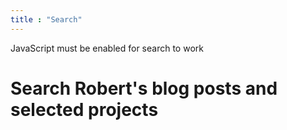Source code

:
 ```yaml
---
title : "Search"
---
```


<noscript>JavaScript must be enabled for search to work</noscript>

# Search Robert's blog posts and selected projects

<link href="/pagefind/pagefind-ui.css" rel="stylesheet">

<script src="/pagefind/pagefind-ui.js" type="text/javascript"></script>

<search id="search"></search>

<script>
// Fetch the query "q" form the URL
function getQueryParam(name) {
  const urlParams = new URLSearchParams(window.location.search);
  return urlParams.get(name);
}

// When the page is loaded setup PageFindUI object.
window.addEventListener('DOMContentLoaded', (event) => {
    const pagefindUI = new PagefindUI({
    element: "#search",
    showSubResults: true,
    highlightParam: "highlight",
    mergeIndex: [
      {
        bundlePath: "https://rsdoiel.github.io/pagefind",
        baseUrl: "/"
      },
      {
        bundlePath: "https://rsdoiel.github.io/shorthand/pagefind",
        baseUrl: "/shorthand/"
      },
      {
        bundlePath: "https://rsdoiel.github.io/pttk/pagefind",
        baseUrl: "/pttk/"
      },
      {
        bundlePath: "https://rsdoiel.github.io/skimmer/pagefind",
        baseUrl: "/skimmer/"
      },
      {
        bundlePath: "https://rsdoiel.github.io/scripttools/pagefind",
        baseUrl: "/scripttools/"
      },
      {
        bundlePath: "https://rsdoiel.github.io/fountain/pagefind",
        baseUrl: "/fountain/"
      },
      {
        bundlePath: "https://rsdoiel.github.io/osf/pagefind",
        baseUrl: "/osf/"
      },
      {
        bundlePath: "https://rsdoiel.github.io/fdx/pagefind",
        baseUrl: "/fdx/"
      },
      {
        bundlePath: "https://rsdoiel.github.io/stngo/pagefind",
        baseUrl: "/stngo/"
      },
      {
        bundlePath: "https://rsdoiel.github.io/opml/pagefind"
        baseUrl: "/opml/"
      },
      {
        bundlePath: "https://rsdoiel.github.io/commonMarkDoc/pagefind"
        baseUrl: "/opml/"
      },
      {
        bundlePath: "https://rsdoiel.github.io/BlogIt/pagefind"
        baseUrl: "/opml/"
      }
    }]
  });
  
  const queryString = getQueryParam("q");
  if (queryString) {
    pagefindUI.triggerSearch(queryString);
  }
});
</script>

_REQUIRED ACTION_
Work through the entries, filtering for the string "skimmer", and copy each line that holds it.

_EXERCISE RESULT_
        bundlePath: "https://rsdoiel.github.io/skimmer/pagefind",
        baseUrl: "/skimmer/"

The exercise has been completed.